Big Data Management User Guide > Introduction to Informatica Big Data Management > Big Data Management Engines

Big Data Management Engines

When you run a big data mapping, you can choose to run the mapping in the native environment or a Hadoop environment. If you run the mapping in a Hadoop environment, the mapping will run on one of the following job execution engines:

•Blaze engine
•Spark engine
•Hive engine

For more information about how Big Data Management uses each engine to run mappings, workflows, and other tasks, see the chapter about Big Data Management Engines.

Blaze Engine Architecture

To run a mapping on the Informatica Blaze engine, the Data Integration Service submits jobs to the Blaze engine executor. The Blaze engine executor is a software component that enables communication between the Data Integration Service and the Blaze engine components on the Hadoop cluster.

The following Blaze engine components appear on the Hadoop cluster:

•Grid Manager. Manages tasks for batch processing.
•Orchestrator. Schedules and processes parallel data processing tasks on a cluster.
•Blaze Job Monitor. Monitors Blaze engine jobs on a cluster.
•DTM Process Manager. Manages the DTM Processes.
•DTM Processes. An operating system process started to run DTM instances.
•Data Exchange Framework. Shuffles data between different processes that process the data on cluster nodes.

The following image shows how a Hadoop cluster processes jobs sent from the Blaze engine executor:

This image shows the Blaze engine architecture diagram.

The following events occur when the Data Integration Service submits jobs to the Blaze engine executor:

1. The Blaze Engine Executor communicates with the Grid Manager to initialize Blaze engine components on the Hadoop cluster, and it queries the Grid Manager for an available Orchestrator.
2. The Grid Manager starts the Blaze Job Monitor.
3. The Grid Manager starts the Orchestrator and sends Orchestrator information back to the LDTM.
4. The LDTM communicates with the Orchestrator.
5. The Grid Manager communicates with the Resource Manager for available resources for the Orchestrator.
6. The Resource Manager handles resource allocation on the data nodes through the Node Manager.
7. The Orchestrator sends the tasks to the DTM Processes through the DTM Process Manger.
8. The DTM Process Manager continually communicates with the DTM Processes.
9. The DTM Processes continually communicate with the Data Exchange Framework to send and receive data across processing units that run on the cluster nodes.

Application Timeline Server

The Hadoop Application Timeline Server collects basic information about completed application processes. The Timeline Server also provides information about completed and running YARN applications.

The Grid Manager starts the Application Timeline Server in the Yarn configuration by default.

The Blaze engine uses the Application Timeline Server to store the Blaze Job Monitor status.

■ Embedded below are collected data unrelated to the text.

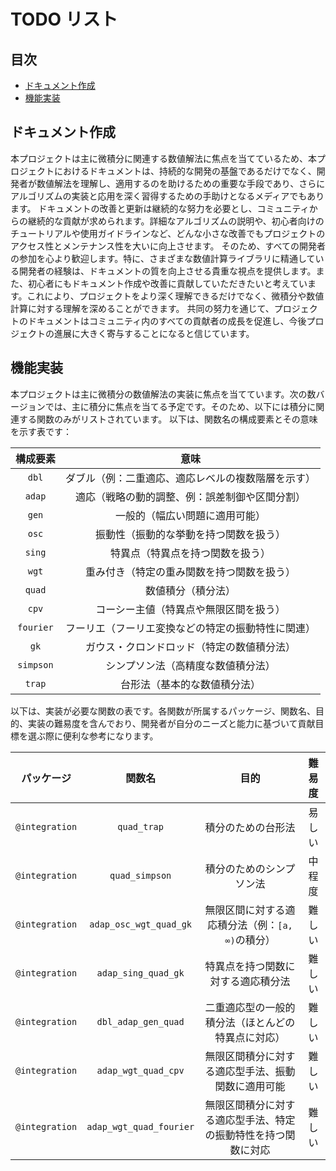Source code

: # TODO リスト

## 目次

- [ドキュメント作成](#ドキュメント作成)
- [機能実装](#機能実装)

## ドキュメント作成

本プロジェクトは主に微積分に関連する数値解法に焦点を当てているため、本プロジェクトにおけるドキュメントは、持続的な開発の基盤であるだけでなく、開発者が数値解法を理解し、適用するのを助けるための重要な手段であり、さらにアルゴリズムの実装と応用を深く習得するための手助けとなるメディアでもあります。
ドキュメントの改善と更新は継続的な努力を必要とし、コミュニティからの継続的な貢献が求められます。詳細なアルゴリズムの説明や、初心者向けのチュートリアルや使用ガイドラインなど、どんな小さな改善でもプロジェクトのアクセス性とメンテナンス性を大いに向上させます。
そのため、すべての開発者の参加を心より歓迎します。特に、さまざまな数値計算ライブラリに精通している開発者の経験は、ドキュメントの質を向上させる貴重な視点を提供します。また、初心者にもドキュメント作成や改善に貢献していただきたいと考えています。これにより、プロジェクトをより深く理解できるだけでなく、微積分や数値計算に対する理解を深めることができます。
共同の努力を通じて、プロジェクトのドキュメントはコミュニティ内のすべての貢献者の成長を促進し、今後プロジェクトの進展に大きく寄与することになると信じています。

## 機能実装

本プロジェクトは主に微積分の数値解法の実装に焦点を当てています。次の数バージョンでは、主に積分に焦点を当てる予定です。そのため、以下には積分に関連する関数のみがリストされています。
以下は、関数名の構成要素とその意味を示す表です：

| **構成要素** |                      **意味**                      |
| :----------: | :------------------------------------------------: |
|    `dbl`     | ダブル（例：二重適応、適応レベルの複数階層を示す） |
|    `adap`    |   適応（戦略の動的調整、例：誤差制御や区間分割）   |
|    `gen`     |           一般的（幅広い問題に適用可能）           |
|    `osc`     |       振動性（振動的な挙動を持つ関数を扱う）       |
|    `sing`    |          特異点（特異点を持つ関数を扱う）          |
|    `wgt`     |     重み付き（特定の重み関数を持つ関数を扱う）     |
|    `quad`    |                 数値積分（積分法）                 |
|    `cpv`     |       コーシー主値（特異点や無限区間を扱う）       |
|  `fourier`   | フーリエ（フーリエ変換などの特定の振動特性に関連） |
|     `gk`     |     ガウス・クロンドロッド（特定の数値積分法）     |
|  `simpson`   |         シンプソン法（高精度な数値積分法）         |
|    `trap`    |            台形法（基本的な数値積分法）            |

以下は、実装が必要な関数の表です。各関数が所属するパッケージ、関数名、目的、実装の難易度を含んでおり、開発者が自分のニーズと能力に基づいて貢献目標を選ぶ際に便利な参考になります。

|   パッケージ   |       **関数名**        |                            **目的**                            | **難易度** |
| :------------: | :---------------------: | :------------------------------------------------------------: | :--------: |
| `@integration` |       `quad_trap`       |                       積分のための台形法                       |   易しい   |
| `@integration` |     `quad_simpson`      |                    積分のためのシンプソン法                    |   中程度   |
| `@integration` | `adap_osc_wgt_quad_gk`  |        無限区間に対する適応積分法（例：`[a, ∞)`の積分）        |   難しい   |
| `@integration` |   `adap_sing_quad_gk`   |               特異点を持つ関数に対する適応積分法               |   難しい   |
| `@integration` |   `dbl_adap_gen_quad`   |       二重適応型の一般的積分法（ほとんどの特異点に対応）       |   難しい   |
| `@integration` |   `adap_wgt_quad_cpv`   |       無限区間積分に対する適応型手法、振動関数に適用可能       |   難しい   |
| `@integration` | `adap_wgt_quad_fourier` | 無限区間積分に対する適応型手法、特定の振動特性を持つ関数に対応 |   難しい   |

On Hadoop distributions where the Timeline Server is not enabled by default, the Grid Manager attempts to start the Application Timeline Server process on the current node.

If you do not enable the Application Timeline Server on secured Kerberos clusters, the Grid Manager attempts to start the Application Timeline Server process in HTTP mode.

Spark Engine Architecture

The Data Integration Service can use the Spark engine on a Hadoop cluster to run Model repository mappings.

To run a mapping on the Spark engine, the Data Integration Service sends a mapping application to the Spark executor. The Spark executor submits the job to the Hadoop cluster to run.

The following image shows how a Hadoop cluster processes jobs sent from the Spark executor:

The following events occur when Data Integration Service runs a mapping on the Spark engine:

1. The Logical Data Transformation Manager translates the mapping into a Scala program, packages it as an application, and sends it to the Spark executor.
2. The Spark executor submits the application to the Resource Manager in the Hadoop cluster and requests resources to run the application.
3. The Resource Manager identifies the Node Managers that can provide resources, and it assigns jobs to the data nodes.
4. Driver and Executor processes are launched in data nodes where the Spark application runs.

Hive Engine Architecture

The Data Integration Service can use the Hive engine to run Model repository mappings or profiles on a Hadoop cluster.

To run a mapping or profile on the Hive engine, the Data Integration Service creates HiveQL queries based on the transformation or profiling logic. The Data Integration Service submits the HiveQL queries to the Hive driver. The Hive driver converts the HiveQL queries to MapReduce or Tez jobs, and then sends the jobs to the Hadoop cluster.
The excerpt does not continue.